Let's dismantle this myth properly. The idea that a campaign "won't work" below a certain daily spend is fundamentally flawed because it ignores the single most important metric for any business spending money on ads: profitability. As I said, your 3x ROAS proves this. You are profitable. End of story.
So where does this idea come from? A few places.
Firstly, it often comes from agencies or freelancers who work with larger clients. For them, a $50/day budget is tiny. If their fee is £3,000 a month, they can't justify that on a client spending only £500 a month on ads. The numbers just don't work for their business model. So they create a minimum ad spend requirement, and this gets repeated until it sounds like a universal law of physics. It's not. It's a business requirement for them, not a technical requirement of the platform.
Secondly, there's the 'exit the learning phase' argument. Yes, Meta's algorithm needs a certain number of conversions (typically 50 per week) within a conversion window to properly optimise an ad set. If your cost per purchase is £20, you'd theoretically need to spend £1,000 a week (£142/day) on that one ad set to feed the algorithm enough data. This is technically true, but it's not the whole picture. Campaigns can and do work perfectly fine without ever exiting the learning phase. 'Learning Limited' isn't a sign of failure; it's just a status. If it's delivering a 3x ROAS while 'Learning Limited', who cares? You're making money. Don't let a status message from Facebook bully you into spending more than you're comfortable with.
The other reason youtubers preach this is because big numbers get big views. "How I spent $100,000 on Facebook Ads" is a more clickable title than "How I got a steady 3x ROAS on £15 a day." They are playing their own game, which is selling a dream of massive, rapid scale. For a real business, especially a new one, steady, profitable growth is a much better goal than burning cash chasing vanity metrics.
Your situation is a perfect example. You have found a combination of creative, audience, and product that works. That is the hardest part. Now, the goal isn't to just throw money at it because someone on YouTube told you to. The goal is to understand why it works and how to protect that profitability as you grow.

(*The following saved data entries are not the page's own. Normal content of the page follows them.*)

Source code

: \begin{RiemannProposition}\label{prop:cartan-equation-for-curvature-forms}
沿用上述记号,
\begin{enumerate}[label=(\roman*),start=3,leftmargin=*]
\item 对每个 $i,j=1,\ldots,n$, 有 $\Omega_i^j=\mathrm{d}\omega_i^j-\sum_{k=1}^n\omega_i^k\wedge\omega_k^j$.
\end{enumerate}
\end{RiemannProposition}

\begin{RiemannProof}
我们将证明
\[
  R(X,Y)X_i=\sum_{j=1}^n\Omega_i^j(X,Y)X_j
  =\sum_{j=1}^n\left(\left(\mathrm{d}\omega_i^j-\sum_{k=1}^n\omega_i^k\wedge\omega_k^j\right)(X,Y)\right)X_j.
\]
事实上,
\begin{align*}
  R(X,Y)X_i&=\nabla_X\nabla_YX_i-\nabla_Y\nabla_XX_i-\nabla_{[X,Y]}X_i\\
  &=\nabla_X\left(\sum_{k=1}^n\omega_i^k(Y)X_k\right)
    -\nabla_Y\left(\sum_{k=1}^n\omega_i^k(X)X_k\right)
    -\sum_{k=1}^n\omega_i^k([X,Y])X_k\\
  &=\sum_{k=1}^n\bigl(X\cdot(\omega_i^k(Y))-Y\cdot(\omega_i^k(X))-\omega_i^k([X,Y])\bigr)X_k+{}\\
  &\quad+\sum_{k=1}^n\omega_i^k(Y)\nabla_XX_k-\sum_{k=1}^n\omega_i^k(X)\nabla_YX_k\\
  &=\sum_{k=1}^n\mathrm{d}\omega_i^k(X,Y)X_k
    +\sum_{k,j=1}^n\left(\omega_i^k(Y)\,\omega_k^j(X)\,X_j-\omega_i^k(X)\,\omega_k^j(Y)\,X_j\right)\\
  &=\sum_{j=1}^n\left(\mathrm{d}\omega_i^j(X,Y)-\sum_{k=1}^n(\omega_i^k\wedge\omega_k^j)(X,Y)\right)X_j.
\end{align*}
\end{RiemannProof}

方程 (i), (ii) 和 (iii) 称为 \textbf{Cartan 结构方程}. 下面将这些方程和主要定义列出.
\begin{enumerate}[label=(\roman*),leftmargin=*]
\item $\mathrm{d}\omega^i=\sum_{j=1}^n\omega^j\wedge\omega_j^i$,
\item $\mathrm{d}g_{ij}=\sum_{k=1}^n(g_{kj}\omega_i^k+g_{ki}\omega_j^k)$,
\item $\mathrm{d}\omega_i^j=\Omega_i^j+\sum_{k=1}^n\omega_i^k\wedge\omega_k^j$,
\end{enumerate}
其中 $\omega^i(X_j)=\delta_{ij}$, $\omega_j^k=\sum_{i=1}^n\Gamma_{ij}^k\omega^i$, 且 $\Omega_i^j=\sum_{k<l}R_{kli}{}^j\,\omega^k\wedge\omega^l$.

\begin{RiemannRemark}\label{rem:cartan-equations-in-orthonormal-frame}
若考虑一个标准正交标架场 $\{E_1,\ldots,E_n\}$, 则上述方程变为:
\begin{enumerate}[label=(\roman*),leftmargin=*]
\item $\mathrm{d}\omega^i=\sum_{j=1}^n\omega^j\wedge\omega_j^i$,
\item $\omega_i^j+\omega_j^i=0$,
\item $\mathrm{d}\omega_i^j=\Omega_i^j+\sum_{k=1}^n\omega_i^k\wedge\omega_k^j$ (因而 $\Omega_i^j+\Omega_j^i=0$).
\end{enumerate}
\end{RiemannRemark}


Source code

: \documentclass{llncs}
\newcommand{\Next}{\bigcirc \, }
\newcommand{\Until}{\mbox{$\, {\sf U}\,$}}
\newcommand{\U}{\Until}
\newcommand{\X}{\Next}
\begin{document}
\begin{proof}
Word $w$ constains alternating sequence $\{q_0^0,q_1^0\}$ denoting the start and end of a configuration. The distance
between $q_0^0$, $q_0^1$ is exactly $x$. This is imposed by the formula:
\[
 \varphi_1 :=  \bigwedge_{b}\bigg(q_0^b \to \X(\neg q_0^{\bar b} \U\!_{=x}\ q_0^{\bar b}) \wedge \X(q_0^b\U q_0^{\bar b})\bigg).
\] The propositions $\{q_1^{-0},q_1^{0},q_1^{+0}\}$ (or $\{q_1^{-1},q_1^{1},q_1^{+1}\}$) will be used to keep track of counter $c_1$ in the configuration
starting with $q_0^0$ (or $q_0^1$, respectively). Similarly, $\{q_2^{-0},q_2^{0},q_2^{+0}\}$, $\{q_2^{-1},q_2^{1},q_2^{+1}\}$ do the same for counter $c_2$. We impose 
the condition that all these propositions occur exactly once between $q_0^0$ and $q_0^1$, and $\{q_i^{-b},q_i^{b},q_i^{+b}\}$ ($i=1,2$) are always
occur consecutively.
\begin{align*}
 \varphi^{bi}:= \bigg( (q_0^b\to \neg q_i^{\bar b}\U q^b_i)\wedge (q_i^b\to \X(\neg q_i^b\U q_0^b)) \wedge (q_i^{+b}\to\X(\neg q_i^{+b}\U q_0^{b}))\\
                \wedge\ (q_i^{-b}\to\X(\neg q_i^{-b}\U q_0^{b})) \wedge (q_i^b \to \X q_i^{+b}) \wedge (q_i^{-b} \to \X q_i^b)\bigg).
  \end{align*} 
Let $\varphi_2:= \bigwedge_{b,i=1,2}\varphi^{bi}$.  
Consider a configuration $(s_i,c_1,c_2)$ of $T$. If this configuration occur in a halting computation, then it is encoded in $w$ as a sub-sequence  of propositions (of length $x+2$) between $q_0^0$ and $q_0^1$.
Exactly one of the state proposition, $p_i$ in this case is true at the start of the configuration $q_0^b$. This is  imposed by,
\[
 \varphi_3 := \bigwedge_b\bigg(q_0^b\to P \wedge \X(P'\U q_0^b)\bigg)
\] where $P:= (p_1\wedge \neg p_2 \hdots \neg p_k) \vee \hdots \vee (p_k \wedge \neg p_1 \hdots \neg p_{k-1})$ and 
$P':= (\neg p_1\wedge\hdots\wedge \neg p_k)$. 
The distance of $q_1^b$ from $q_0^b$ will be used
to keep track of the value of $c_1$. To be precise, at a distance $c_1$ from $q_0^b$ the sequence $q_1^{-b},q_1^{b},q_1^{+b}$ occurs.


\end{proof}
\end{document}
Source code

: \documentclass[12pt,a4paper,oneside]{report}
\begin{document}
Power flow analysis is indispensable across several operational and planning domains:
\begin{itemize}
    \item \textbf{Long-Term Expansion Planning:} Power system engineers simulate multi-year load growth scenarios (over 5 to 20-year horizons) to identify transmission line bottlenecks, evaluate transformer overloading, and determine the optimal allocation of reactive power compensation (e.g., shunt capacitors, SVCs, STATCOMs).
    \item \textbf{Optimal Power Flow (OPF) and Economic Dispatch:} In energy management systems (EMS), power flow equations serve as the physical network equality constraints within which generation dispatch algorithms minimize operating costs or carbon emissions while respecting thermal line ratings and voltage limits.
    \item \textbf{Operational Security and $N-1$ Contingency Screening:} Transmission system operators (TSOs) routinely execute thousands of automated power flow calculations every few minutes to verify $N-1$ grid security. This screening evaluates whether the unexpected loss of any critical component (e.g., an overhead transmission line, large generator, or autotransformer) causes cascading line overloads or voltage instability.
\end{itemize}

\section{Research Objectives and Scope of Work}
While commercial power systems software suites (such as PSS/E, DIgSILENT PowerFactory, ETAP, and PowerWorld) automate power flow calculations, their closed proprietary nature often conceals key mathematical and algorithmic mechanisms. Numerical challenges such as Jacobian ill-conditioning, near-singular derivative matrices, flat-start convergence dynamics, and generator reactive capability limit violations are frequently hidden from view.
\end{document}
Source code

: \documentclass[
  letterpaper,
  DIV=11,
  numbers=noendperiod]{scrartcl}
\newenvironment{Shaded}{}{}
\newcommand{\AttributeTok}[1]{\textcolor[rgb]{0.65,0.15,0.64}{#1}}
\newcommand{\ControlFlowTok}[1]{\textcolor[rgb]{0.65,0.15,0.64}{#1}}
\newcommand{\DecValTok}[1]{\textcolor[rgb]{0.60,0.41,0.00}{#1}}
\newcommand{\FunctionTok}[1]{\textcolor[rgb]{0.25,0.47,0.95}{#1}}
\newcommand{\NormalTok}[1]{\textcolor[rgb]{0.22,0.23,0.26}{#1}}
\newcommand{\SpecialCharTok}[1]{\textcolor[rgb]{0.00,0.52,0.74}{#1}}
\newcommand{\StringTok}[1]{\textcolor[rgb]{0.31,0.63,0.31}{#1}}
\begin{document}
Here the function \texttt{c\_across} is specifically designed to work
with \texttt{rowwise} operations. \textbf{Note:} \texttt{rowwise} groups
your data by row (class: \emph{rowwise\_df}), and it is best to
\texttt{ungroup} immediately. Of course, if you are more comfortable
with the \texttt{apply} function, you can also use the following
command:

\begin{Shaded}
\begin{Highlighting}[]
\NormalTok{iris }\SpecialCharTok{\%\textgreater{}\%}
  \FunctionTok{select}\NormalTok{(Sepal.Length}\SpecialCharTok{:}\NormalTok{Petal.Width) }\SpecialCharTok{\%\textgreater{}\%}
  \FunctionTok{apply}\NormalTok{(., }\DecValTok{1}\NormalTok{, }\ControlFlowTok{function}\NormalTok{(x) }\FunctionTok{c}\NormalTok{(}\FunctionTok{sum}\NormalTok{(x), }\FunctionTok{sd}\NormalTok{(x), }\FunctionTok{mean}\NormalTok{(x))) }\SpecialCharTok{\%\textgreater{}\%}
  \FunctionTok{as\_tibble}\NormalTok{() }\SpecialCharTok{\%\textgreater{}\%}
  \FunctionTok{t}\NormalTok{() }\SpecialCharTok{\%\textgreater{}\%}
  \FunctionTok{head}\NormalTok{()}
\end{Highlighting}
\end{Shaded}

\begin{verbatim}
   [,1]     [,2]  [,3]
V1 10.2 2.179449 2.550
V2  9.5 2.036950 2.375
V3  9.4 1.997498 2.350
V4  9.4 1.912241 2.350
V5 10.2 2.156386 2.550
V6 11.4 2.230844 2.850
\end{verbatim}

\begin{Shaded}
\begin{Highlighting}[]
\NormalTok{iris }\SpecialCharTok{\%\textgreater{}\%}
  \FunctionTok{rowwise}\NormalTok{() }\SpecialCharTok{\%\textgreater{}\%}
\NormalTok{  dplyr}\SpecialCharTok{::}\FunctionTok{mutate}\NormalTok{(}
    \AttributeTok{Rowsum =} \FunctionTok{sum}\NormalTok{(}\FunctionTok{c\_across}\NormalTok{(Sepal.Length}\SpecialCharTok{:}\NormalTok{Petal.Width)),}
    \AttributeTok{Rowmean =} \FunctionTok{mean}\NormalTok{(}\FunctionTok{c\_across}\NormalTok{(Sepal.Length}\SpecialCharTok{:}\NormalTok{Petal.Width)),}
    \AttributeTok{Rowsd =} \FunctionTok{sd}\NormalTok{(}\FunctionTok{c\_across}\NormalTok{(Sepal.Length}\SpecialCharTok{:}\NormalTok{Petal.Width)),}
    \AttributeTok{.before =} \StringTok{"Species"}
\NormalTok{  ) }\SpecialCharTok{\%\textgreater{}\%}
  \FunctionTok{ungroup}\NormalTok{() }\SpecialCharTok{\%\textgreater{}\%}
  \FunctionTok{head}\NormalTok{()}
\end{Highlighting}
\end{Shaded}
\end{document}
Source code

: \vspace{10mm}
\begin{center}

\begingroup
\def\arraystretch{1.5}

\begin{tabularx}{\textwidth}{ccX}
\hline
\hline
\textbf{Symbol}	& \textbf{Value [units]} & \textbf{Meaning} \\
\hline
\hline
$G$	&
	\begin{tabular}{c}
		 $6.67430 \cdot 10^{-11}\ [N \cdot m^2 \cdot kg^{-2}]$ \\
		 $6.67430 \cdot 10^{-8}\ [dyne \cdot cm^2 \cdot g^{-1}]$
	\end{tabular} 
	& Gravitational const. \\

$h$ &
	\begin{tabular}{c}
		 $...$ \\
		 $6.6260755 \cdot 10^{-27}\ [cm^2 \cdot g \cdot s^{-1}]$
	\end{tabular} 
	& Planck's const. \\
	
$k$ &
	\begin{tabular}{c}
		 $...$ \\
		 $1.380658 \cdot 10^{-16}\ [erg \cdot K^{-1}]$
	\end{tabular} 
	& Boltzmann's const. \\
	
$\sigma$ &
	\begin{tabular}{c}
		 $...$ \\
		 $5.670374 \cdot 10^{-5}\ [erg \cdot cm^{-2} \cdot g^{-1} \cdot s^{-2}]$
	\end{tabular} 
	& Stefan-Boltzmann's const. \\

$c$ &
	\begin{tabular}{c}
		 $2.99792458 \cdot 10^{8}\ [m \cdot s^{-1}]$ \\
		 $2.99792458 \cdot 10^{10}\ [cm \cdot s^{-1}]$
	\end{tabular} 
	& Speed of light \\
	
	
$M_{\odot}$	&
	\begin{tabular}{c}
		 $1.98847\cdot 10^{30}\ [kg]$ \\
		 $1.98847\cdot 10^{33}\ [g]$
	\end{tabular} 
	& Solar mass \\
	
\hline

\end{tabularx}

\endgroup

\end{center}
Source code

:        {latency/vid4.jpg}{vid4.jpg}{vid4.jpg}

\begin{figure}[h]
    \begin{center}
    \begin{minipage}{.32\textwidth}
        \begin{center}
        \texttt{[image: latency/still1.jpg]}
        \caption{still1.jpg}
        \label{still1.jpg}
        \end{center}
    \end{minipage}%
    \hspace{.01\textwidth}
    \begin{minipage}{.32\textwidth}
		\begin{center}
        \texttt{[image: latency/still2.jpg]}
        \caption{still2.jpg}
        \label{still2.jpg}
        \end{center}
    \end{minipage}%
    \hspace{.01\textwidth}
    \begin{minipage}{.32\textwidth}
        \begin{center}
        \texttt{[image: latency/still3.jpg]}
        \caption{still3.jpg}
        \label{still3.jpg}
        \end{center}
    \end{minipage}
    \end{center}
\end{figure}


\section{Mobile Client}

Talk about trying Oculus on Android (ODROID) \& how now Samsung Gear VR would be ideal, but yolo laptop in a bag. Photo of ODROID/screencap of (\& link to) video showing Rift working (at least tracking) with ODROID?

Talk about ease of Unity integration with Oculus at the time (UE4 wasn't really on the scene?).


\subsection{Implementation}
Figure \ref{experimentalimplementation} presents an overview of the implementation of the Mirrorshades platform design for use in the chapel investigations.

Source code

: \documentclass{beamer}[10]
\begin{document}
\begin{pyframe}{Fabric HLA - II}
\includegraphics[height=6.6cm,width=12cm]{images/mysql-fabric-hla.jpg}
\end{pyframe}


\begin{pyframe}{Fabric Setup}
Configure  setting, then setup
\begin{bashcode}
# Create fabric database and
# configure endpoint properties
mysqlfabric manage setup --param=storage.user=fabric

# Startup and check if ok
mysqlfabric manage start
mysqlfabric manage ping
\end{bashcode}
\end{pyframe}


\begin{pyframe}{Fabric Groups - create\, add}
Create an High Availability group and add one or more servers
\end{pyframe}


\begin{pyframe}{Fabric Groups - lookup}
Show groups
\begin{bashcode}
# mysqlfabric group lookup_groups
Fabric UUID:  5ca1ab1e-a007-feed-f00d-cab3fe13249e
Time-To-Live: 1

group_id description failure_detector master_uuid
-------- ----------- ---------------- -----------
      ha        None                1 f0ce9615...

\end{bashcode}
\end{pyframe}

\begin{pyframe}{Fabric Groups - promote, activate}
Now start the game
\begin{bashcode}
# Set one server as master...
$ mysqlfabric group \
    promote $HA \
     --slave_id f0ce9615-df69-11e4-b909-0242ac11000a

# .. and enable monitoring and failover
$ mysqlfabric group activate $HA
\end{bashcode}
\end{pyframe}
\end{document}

It's about being methodical, not reckless.
I'd say you need to figure out your LTV, not your daily spend...
This brings me to the most valuable piece of advice I can give you. Forget what you "should" be spending per day. The only question you need to answer is: "How much can I afford to spend to acquire a customer?" Once you know that number, all your advertising decisions become infinitely clearer. The key to unlocking this is calculating your Customer Lifetime Value (LTV).
Right now you're focused on ROAS, which is great for immediate, transactional health. But LTV tells you the true, long-term worth of each customer you bring in. It's the metric that lets you outspend your competitors intelligently. They might be panicking over a £20 Cost Per Acquisition (CPA), while you know you can comfortably spend £80 and still be massively profitable in the long run.
So, how do you work it out? It's simpler than it sounds. You just need three bits of information about your business.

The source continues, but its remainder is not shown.